> **Exercise goal**
Gather, from the listing beneath this task, every line holding the string "соединения".

> **Stored data**
========

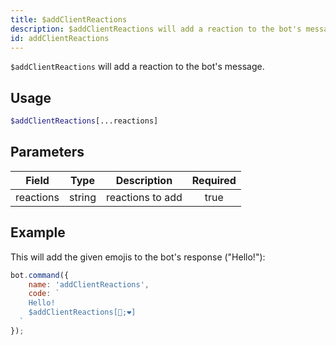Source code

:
 ```yaml
---
title: $addClientReactions
description: $addClientReactions will add a reaction to the bot's message.
id: addClientReactions
---
```


`$addClientReactions` will add a reaction to the bot's message.

## Usage

```php
$addClientReactions[...reactions]
```

## Parameters

| Field     | Type   | Description      | Required |
|-----------|--------|------------------|:--------:|
| reactions | string | reactions to add |   true   |

## Example

This will add the given emojis to the bot's response ("Hello!"):

```javascript
bot.command({
    name: 'addClientReactions',
    code: `
    Hello!
    $addClientReactions[🧡;❤]
  `
});
```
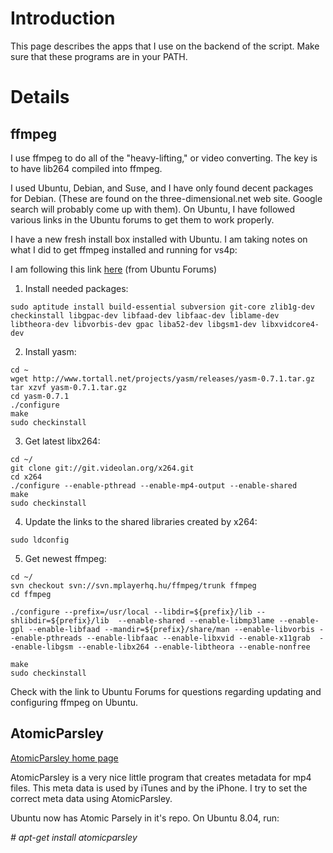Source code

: # Introduction #

This page describes the apps that I use on the backend of the script.  Make sure that these programs are in your PATH.

# Details #

## ffmpeg ##

I use ffmpeg to do all of the "heavy-lifting," or video converting.   The key is to have lib264 compiled into ffmpeg.

I used Ubuntu, Debian, and Suse, and I have only found decent packages for Debian. (These are found on the three-dimensional.net web site.  Google search will probably come up with them).  On Ubuntu,  I have followed various links in the Ubuntu forums to get them to work properly.

I have a new fresh install box installed with Ubuntu.  I am taking notes on what I did to get ffmpeg installed and running for vs4p:

I am following this link [here](http://ubuntuforums.org/showthread.php?t=786095) (from Ubuntu Forums)

1. Install needed packages:
```
sudo aptitude install build-essential subversion git-core zlib1g-dev checkinstall libgpac-dev libfaad-dev libfaac-dev liblame-dev libtheora-dev libvorbis-dev gpac liba52-dev libgsm1-dev libxvidcore4-dev 
```

2. Install yasm:
```
cd ~
wget http://www.tortall.net/projects/yasm/releases/yasm-0.7.1.tar.gz
tar xzvf yasm-0.7.1.tar.gz
cd yasm-0.7.1
./configure
make
sudo checkinstall
```

3. Get latest libx264:
```
cd ~/
git clone git://git.videolan.org/x264.git
cd x264
./configure --enable-pthread --enable-mp4-output --enable-shared
make
sudo checkinstall
```

4.  Update the links to the shared libraries created by x264:
```
sudo ldconfig
```

5. Get newest ffmpeg:
```
cd ~/
svn checkout svn://svn.mplayerhq.hu/ffmpeg/trunk ffmpeg
cd ffmpeg

./configure --prefix=/usr/local --libdir=${prefix}/lib --shlibdir=${prefix}/lib  --enable-shared --enable-libmp3lame --enable-gpl --enable-libfaad --mandir=${prefix}/share/man --enable-libvorbis --enable-pthreads --enable-libfaac --enable-libxvid --enable-x11grab  --enable-libgsm --enable-libx264 --enable-libtheora --enable-nonfree

make
sudo checkinstall
```


Check with the link to Ubuntu Forums for questions regarding updating and configuring ffmpeg on Ubuntu.


## AtomicParsley ##

[AtomicParsley home page](http://atomicparsley.sourceforge.net/)

AtomicParsley is a very nice little program that creates metadata for mp4 files.  This meta data is used by iTunes and by the iPhone.  I try to set the correct meta data using AtomicParsley.

Ubuntu now has Atomic Parsely in it's repo.  On Ubuntu 8.04, run:

_# apt-get install atomicparsley_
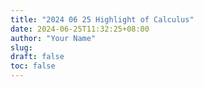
 ```yaml
---
title: "2024 06 25 Highlight of Calculus"
date: 2024-06-25T11:32:25+08:00
author: "Your Name"
slug:
draft: false
toc: false
---
```

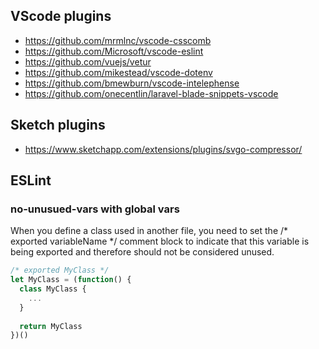 ## VScode plugins

* https://github.com/mrmlnc/vscode-csscomb
* https://github.com/Microsoft/vscode-eslint
* https://github.com/vuejs/vetur
* https://github.com/mikestead/vscode-dotenv
* https://github.com/bmewburn/vscode-intelephense
* https://github.com/onecentlin/laravel-blade-snippets-vscode

## Sketch plugins

* https://www.sketchapp.com/extensions/plugins/svgo-compressor/

## ESLint

### no-unusued-vars with global vars

When you define a class used in another file, you need to set the /* exported variableName */ comment block to indicate that this variable is being exported and therefore should not be considered unused.

```js
/* exported MyClass */
let MyClass = (function() {
  class MyClass {
    ...
  }
  
  return MyClass
})()
```
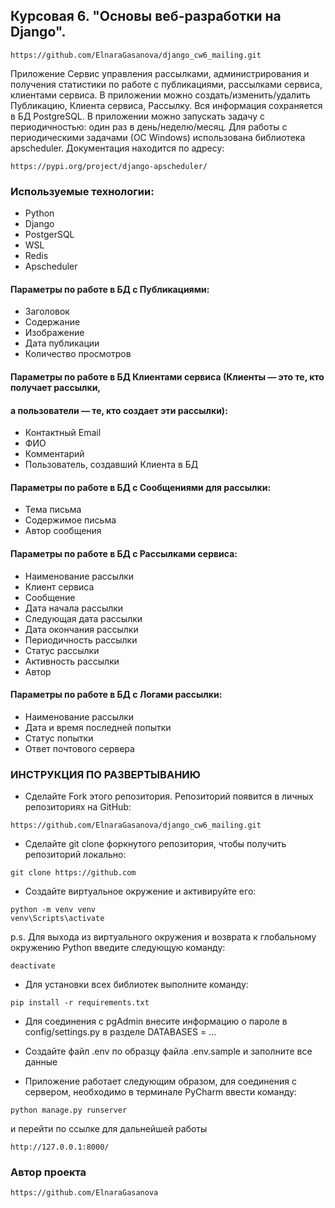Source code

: ## Курсовая 6. "Основы веб-разработки на Django".
```
https://github.com/ElnaraGasanova/django_cw6_mailing.git
```
Приложение Cервис управления рассылками, администрирования и получения статистики по работе с публикациями,
рассылками сервиса, клиентами сервиса.
В приложении можно создать/изменить/удалить Публикацию, Клиента сервиса, Рассылку.
Вся информация сохраняется в БД PostgreSQL. В приложении можно запускать задачу с периодичностью:
один раз в день/неделю/месяц. Для работы с периодическими задачами (ОС Windows) использована библиотека apscheduler.
Документация находится по адресу:
```commandline
https://pypi.org/project/django-apscheduler/
```

### Используемые технологии:
* Python
* Django
* PostgerSQL
* WSL
* Redis
* Apscheduler

#### Параметры по работе в БД с Публикациями:
* Заголовок
* Содержание
* Изображение
* Дата публикации
* Количество просмотров

#### Параметры по работе в БД Клиентами сервиса (Клиенты — это те, кто получает рассылки,
#### а пользователи — те, кто создает эти рассылки):
* Контактный Email
* ФИО
* Комментарий
* Пользователь, создавший Клиента в БД

#### Параметры по работе в БД с Сообщениями для рассылки:
* Тема письма
* Содержимое письма
* Автор сообщения

#### Параметры по работе в БД с Рассылками сервиса:
* Наименование рассылки
* Клиент сервиса
* Сообщение
* Дата начала рассылки
* Следующая дата рассылки
* Дата окончания рассылки
* Периодичность рассылки
* Статус рассылки
* Активность рассылки
* Автор

#### Параметры по работе в БД с Логами рассылки:
* Наименование рассылки
* Дата и время последней попытки
* Статус попытки
* Ответ почтового сервера

### ИНСТРУКЦИЯ ПО РАЗВЕРТЫВАНИЮ
* Сделайте Fork этого репозитория. Репозиторий появится
в личных репозиториях на GitHub:
```
https://github.com/ElnaraGasanova/django_cw6_mailing.git
```
* Сделайте git clone форкнутого репозитория, чтобы получить
репозиторий локально:
```
git clone https://github.com
```
* Создайте виртуальное окружение и активируйте его:
```
python -m venv venv
venv\Scripts\activate
```
p.s. Для выхода из виртуального окружения и возврата к глобальному
окружению Python введите следующую команду:
```
deactivate
```
* Для установки всех библиотек выполните команду:
```
pip install -r requirements.txt
```
* Для соединения с pgAdmin внесите информацию о пароле в config/settings.py в 
разделе DATABASES = ...

* Создайте файл .env по образцу файла .env.sample и заполните все данные

* Приложение работает следующим образом, для соединения с сервером,
необходимо в терминале PyCharm ввести команду:
```
python manage.py runserver
```
и перейти по ссылке для дальнейшей работы
```
http://127.0.0.1:8000/
```
### Автор проекта
```
https://github.com/ElnaraGasanova
```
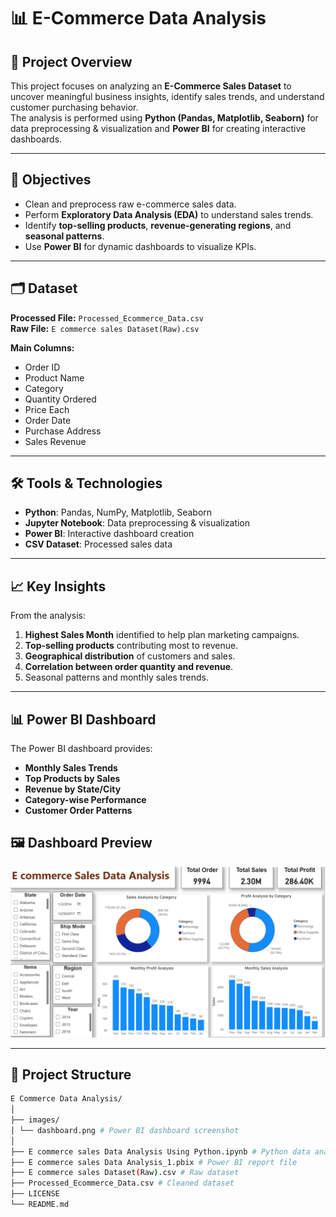 # 📊 E-Commerce Data Analysis

## 📌 Project Overview
This project focuses on analyzing an **E-Commerce Sales Dataset** to uncover meaningful business insights, identify sales trends, and understand customer purchasing behavior.  
The analysis is performed using **Python (Pandas, Matplotlib, Seaborn)** for data preprocessing & visualization and **Power BI** for creating interactive dashboards.

---

## 🎯 Objectives
- Clean and preprocess raw e-commerce sales data.
- Perform **Exploratory Data Analysis (EDA)** to understand sales trends.
- Identify **top-selling products**, **revenue-generating regions**, and **seasonal patterns**.
- Use **Power BI** for dynamic dashboards to visualize KPIs.

---

## 🗂 Dataset
**Processed File:** `Processed_Ecommerce_Data.csv`  
**Raw File:** `E commerce sales Dataset(Raw).csv`  

**Main Columns:**
- Order ID  
- Product Name  
- Category  
- Quantity Ordered  
- Price Each  
- Order Date  
- Purchase Address  
- Sales Revenue  

---

## 🛠 Tools & Technologies
- **Python**: Pandas, NumPy, Matplotlib, Seaborn
- **Jupyter Notebook**: Data preprocessing & visualization
- **Power BI**: Interactive dashboard creation
- **CSV Dataset**: Processed sales data

---

## 📈 Key Insights
From the analysis:
1. **Highest Sales Month** identified to help plan marketing campaigns.
2. **Top-selling products** contributing most to revenue.
3. **Geographical distribution** of customers and sales.
4. **Correlation between order quantity and revenue**.
5. Seasonal patterns and monthly sales trends.

---

## 📊 Power BI Dashboard
The Power BI dashboard provides:
- **Monthly Sales Trends**
- **Top Products by Sales**
- **Revenue by State/City**
- **Category-wise Performance**
- **Customer Order Patterns**

 ## 🖼 Dashboard Preview
![E-Commerce Dashboard](E_Commerce_Data_Analysis/images/dashboard.png)

---

## 📂 Project Structure
```bash
E Commerce Data Analysis/
│
├── images/
│ └── dashboard.png # Power BI dashboard screenshot
│
├── E commerce sales Data Analysis Using Python.ipynb # Python data analysis notebook
├── E commerce sales Data Analysis_1.pbix # Power BI report file
├── E commerce sales Dataset(Raw).csv # Raw dataset
├── Processed_Ecommerce_Data.csv # Cleaned dataset
├── LICENSE
└── README.md
```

========

> **Answer**
* Для соединения с pgAdmin внесите информацию о пароле в config/settings.py в 
* Приложение работает следующим образом, для соединения с сервером,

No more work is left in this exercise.